Carrying the light across the seas

Studies show that more and more Filipinos are joining the migration force. Our country is among the largest migrant countries of origin in the world, and acclaimed by the leaders as a strong force towards sustaining economic development through the input of foreign currency. But migration has also affected the state of the Filipino family and torn Filipino seafarers and Overseas Filipino Workers (OFWs) from their families. Apart from financial incentives, Filipinos migrate for their desire to live abroad, enjoy the comforts of a more developed culture, have a brighter future, and other reasons.

Nonetheless our migrants, particularly domestic workers, remain vulnerable to exploitation and abuse, including contract violations, sexual harassment, inhumane conditions, notwithstanding the psycho-spiritual trauma felt in loneliness, poor or no communication, and forms of family conflicts and brokenness. Thus the rise of the migrant apostolate that caters to the plight and safety of our migrant workers, while also attending to the migrants’ families in the country, as well as incoming migrants from other cultures.

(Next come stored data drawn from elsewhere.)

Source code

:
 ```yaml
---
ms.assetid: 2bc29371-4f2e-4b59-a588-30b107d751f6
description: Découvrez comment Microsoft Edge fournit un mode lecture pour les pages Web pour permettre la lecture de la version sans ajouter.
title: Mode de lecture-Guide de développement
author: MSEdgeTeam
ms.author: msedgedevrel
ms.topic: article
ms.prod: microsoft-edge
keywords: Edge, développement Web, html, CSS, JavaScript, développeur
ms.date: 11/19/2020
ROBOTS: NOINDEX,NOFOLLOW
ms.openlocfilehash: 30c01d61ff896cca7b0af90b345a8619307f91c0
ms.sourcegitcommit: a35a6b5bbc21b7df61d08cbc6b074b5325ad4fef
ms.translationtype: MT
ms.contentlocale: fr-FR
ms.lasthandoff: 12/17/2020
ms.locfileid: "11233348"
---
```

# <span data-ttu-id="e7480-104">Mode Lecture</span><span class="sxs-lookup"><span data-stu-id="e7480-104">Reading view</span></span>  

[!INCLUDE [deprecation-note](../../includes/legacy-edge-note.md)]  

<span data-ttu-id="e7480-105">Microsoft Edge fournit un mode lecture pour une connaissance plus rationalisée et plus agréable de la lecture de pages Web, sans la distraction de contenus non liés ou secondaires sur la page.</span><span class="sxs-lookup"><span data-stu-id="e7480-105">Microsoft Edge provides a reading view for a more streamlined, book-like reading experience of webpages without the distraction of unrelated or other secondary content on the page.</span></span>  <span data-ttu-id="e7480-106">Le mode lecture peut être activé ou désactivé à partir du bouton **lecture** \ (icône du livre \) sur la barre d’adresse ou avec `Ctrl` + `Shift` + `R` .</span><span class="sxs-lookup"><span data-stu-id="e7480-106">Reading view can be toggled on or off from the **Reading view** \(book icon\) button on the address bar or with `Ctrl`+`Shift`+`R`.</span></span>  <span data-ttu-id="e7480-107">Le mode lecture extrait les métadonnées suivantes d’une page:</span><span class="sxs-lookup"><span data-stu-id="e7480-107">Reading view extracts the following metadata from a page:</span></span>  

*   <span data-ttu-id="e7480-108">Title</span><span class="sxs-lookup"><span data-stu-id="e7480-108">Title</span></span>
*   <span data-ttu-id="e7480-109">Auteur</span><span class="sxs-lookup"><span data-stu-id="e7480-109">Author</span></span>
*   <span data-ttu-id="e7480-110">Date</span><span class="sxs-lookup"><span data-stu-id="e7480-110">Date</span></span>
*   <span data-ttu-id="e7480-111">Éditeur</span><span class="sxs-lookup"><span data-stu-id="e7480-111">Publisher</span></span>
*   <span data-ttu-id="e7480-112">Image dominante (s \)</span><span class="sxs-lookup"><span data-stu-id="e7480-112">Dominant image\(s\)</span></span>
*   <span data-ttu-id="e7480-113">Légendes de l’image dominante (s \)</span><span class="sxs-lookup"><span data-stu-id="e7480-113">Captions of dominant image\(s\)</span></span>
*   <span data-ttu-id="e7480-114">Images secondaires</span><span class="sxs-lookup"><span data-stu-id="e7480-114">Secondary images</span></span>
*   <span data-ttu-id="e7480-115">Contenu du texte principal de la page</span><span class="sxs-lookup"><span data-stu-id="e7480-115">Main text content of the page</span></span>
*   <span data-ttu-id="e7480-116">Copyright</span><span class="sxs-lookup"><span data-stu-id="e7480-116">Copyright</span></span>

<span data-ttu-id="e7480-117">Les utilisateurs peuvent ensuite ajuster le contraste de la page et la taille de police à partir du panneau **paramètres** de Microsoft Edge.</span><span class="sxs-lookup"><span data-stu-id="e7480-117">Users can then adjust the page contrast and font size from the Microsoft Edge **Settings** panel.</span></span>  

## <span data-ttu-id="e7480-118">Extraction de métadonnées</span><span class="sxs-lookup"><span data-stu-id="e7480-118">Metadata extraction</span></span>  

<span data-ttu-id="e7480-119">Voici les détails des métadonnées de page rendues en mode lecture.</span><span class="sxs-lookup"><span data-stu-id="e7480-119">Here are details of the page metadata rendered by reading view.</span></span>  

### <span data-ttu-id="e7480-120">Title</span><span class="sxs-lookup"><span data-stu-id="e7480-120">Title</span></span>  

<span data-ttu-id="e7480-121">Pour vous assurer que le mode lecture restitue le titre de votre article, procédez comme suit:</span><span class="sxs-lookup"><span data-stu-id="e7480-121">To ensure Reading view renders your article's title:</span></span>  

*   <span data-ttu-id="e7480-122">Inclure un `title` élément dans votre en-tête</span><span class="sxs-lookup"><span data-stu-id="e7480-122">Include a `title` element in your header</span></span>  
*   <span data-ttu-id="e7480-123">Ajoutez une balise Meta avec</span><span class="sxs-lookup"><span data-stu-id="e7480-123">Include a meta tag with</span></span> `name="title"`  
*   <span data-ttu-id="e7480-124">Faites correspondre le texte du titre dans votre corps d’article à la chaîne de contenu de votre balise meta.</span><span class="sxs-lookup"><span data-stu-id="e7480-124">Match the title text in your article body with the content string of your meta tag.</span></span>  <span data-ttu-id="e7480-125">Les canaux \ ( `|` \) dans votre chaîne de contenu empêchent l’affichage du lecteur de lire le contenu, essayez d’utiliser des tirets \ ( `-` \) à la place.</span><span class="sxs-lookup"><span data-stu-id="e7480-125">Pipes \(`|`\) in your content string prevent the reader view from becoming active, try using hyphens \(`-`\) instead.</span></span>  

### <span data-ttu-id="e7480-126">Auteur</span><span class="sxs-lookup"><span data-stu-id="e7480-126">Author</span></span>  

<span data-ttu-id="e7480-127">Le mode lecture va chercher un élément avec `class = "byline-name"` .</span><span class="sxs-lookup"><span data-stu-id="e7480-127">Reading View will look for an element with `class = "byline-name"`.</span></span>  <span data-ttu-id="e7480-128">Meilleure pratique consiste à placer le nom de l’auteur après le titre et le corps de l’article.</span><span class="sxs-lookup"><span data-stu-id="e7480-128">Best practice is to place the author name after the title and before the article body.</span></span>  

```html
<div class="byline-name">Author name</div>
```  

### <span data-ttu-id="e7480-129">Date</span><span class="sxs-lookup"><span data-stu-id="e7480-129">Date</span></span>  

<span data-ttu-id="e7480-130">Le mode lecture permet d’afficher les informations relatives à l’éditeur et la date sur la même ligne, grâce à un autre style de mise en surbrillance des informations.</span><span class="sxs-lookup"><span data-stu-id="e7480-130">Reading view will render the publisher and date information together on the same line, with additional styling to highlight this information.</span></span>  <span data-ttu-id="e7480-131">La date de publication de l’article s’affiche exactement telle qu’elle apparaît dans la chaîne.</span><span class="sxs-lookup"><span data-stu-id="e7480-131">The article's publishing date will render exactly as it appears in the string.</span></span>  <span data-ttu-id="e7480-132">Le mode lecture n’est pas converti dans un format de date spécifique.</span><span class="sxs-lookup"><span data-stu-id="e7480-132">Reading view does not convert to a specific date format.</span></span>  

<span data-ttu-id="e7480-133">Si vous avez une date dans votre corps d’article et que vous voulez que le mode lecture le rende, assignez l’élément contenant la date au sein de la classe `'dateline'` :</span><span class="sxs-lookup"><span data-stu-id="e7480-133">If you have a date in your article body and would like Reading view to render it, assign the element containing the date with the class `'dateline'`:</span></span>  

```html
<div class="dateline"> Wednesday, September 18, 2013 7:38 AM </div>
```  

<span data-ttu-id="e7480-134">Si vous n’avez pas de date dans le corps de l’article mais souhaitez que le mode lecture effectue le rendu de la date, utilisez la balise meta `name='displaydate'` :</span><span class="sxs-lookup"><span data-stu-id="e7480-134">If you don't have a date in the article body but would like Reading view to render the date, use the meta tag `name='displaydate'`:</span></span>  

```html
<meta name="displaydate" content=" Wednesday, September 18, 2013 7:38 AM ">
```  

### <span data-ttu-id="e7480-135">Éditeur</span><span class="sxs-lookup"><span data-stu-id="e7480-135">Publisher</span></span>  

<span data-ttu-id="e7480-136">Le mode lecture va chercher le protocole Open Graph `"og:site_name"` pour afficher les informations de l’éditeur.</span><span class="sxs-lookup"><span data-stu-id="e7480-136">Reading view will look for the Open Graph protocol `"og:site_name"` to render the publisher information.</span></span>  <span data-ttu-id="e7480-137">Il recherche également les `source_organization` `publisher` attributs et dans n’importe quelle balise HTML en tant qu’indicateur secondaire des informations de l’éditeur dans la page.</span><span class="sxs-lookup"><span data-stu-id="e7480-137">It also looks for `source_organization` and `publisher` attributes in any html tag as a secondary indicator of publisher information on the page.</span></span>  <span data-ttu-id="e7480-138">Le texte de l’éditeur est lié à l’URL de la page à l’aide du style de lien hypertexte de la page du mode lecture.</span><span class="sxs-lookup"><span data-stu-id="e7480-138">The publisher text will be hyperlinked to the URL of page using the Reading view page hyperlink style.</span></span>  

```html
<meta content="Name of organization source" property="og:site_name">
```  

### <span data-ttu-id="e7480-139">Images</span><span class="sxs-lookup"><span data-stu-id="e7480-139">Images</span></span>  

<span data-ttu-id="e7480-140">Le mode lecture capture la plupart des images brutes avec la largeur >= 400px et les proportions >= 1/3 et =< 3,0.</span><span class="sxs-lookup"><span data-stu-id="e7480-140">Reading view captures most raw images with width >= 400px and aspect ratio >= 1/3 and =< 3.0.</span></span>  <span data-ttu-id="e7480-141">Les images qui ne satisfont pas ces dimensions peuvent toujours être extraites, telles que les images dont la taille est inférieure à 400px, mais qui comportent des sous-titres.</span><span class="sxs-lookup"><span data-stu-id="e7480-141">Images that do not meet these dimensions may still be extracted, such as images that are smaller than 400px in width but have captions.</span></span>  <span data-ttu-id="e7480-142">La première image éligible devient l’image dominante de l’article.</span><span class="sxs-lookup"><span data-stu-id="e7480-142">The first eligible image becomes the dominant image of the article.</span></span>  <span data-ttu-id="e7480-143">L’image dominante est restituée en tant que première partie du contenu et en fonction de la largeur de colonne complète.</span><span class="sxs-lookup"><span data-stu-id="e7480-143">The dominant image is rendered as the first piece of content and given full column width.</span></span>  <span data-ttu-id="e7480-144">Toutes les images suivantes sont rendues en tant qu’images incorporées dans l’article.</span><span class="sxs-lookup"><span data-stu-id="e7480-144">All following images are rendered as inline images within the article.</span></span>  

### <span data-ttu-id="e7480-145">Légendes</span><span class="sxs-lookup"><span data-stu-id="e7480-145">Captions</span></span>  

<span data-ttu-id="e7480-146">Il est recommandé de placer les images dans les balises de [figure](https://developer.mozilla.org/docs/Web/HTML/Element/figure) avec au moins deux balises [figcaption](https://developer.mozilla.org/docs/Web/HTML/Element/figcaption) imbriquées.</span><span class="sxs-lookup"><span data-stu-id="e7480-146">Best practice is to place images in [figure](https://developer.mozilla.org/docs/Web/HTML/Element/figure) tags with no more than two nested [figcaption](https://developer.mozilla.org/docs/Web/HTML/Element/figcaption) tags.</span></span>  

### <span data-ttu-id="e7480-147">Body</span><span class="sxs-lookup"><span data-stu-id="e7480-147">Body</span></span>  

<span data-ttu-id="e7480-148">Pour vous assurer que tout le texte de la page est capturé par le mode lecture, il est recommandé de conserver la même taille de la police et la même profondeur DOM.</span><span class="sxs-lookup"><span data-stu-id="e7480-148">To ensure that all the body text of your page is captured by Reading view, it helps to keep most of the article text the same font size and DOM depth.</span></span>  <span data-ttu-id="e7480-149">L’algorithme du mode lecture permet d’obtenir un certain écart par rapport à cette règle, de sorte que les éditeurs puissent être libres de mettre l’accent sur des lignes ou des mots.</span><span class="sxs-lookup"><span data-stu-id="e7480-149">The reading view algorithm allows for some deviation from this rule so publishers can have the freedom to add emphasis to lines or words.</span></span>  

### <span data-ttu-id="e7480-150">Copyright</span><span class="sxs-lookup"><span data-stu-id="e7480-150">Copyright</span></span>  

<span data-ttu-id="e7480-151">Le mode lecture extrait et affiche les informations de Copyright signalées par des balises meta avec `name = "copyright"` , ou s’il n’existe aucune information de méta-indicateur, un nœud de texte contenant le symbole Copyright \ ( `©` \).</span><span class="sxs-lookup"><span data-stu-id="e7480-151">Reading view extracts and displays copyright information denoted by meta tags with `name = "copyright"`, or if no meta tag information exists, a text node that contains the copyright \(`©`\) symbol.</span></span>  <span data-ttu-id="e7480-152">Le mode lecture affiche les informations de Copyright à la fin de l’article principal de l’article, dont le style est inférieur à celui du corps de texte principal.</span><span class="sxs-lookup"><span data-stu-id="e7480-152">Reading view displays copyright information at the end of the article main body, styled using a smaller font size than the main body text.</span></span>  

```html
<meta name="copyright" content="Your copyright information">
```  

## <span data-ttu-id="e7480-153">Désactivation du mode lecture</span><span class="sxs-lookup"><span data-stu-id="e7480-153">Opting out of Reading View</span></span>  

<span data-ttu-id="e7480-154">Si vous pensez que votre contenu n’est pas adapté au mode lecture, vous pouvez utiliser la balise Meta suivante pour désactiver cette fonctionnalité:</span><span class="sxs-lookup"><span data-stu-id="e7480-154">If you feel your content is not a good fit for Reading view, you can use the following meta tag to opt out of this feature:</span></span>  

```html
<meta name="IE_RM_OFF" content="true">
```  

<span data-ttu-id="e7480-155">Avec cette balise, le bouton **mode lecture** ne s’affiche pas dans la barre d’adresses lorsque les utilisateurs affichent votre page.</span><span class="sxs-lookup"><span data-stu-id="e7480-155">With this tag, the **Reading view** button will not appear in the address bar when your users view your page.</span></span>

Noteworthy, however, is the missionary spirit promoted by many lay Catholics who give time to participate and help in the building up of the ecclesial communities they belong to. The faith they probably practiced on an ordinary routine level back home is now challenged for them to shine as models in quiet, humble ways as gratitude and service to the God who granted them the opportunity to find a more promising employment in a foreign land. This becomes a way of ‘evangelizing’ by example and discovering God’s rewarding graces through fraternal charity and apostolic sharing. Our father in faith Abraham journeyed to a foreign land in obedience to God, a stranger not knowing what would happen. He endured many trials but found his strength in God. (cf. Heb 11:8-9) We pray for our migrants that as they go through storms in life, they be strong in carrying the light of Christ, opening the doors of multi-cultures to the God of love: “Let Christ enter, the King of Glory!” (Ps 24:0).